== Supplied material ==
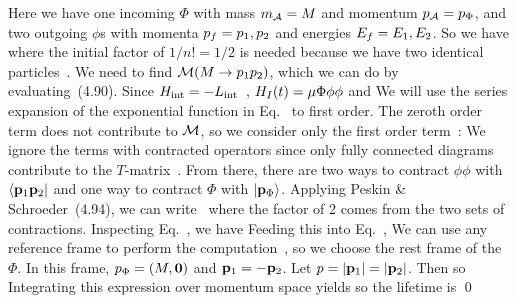 {	Here we have one incoming $\Phi$ with mass $m_{\mathcal{A}} = M$ and momentum $p_{\mathcal{A}} = p_\Phi$, and two outgoing $\phi$s with  momenta $p_f = p_1, p_2$ and energies $E_f = E_1, E_2$.  So we have
	where the initial factor of $1/n! = 1/2$ is needed because we have two identical particles~\cite[p.~108]{Peskin}.  We need to find $\mathcal{M}(M \to p_1 p_2)$, which we can do by evaluating~(4.90).  Since $H_\text{int} = -L_\text{int}$~\cite[p.~77]{Peskin}, $H_I(t) = \mu \Phi \phi \phi$ and
	We will use the series expansion of the exponential function in Eq.~ to first order.  The zeroth order term does not contribute to $\mathcal{M}$, so we consider only the first order term~\cite[p.~110]{Peskin}:
	We ignore the terms with contracted operators since only fully connected diagrams contribute to the $T$-matrix~\cite[p.~111]{Peskin}.  From there, there are two ways to contract $\phi \phi$ with $\bra{\vb{p}_1 \vb{p}_2}$ and one way to contract $\Phi$ with $\ket{\vb{p}_\Phi}$.  Applying Peskin \& Schroeder~(4.94),
	we can write~\cite[p.~112]{Peskin}
	where the factor of 2 comes from the two sets of contractions.  Inspecting Eq.~, we have
	Feeding this into Eq.~,
	We can use any reference frame to perform the computation~\cite[p.~100]{Peskin}, so we choose the rest frame of the $\Phi$.  In this frame, $p_\Phi = (M, \mathbf{0})$ and $\vb{p}_1 = -\vb{p}_2$.  Let $p = \abs{\vb{p}_1} = \abs{\vb{p}_2}$.  Then
	so
	Integrating this expression over momentum space yields
	so the lifetime is
	\qed
}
===
Description of the task.
Print exactly the lines that run from the line containing "Integrating this expression" to the end of the data, both ends included.

Your solution.
	Integrating this expression over momentum space yields
	so the lifetime is
	\qed
}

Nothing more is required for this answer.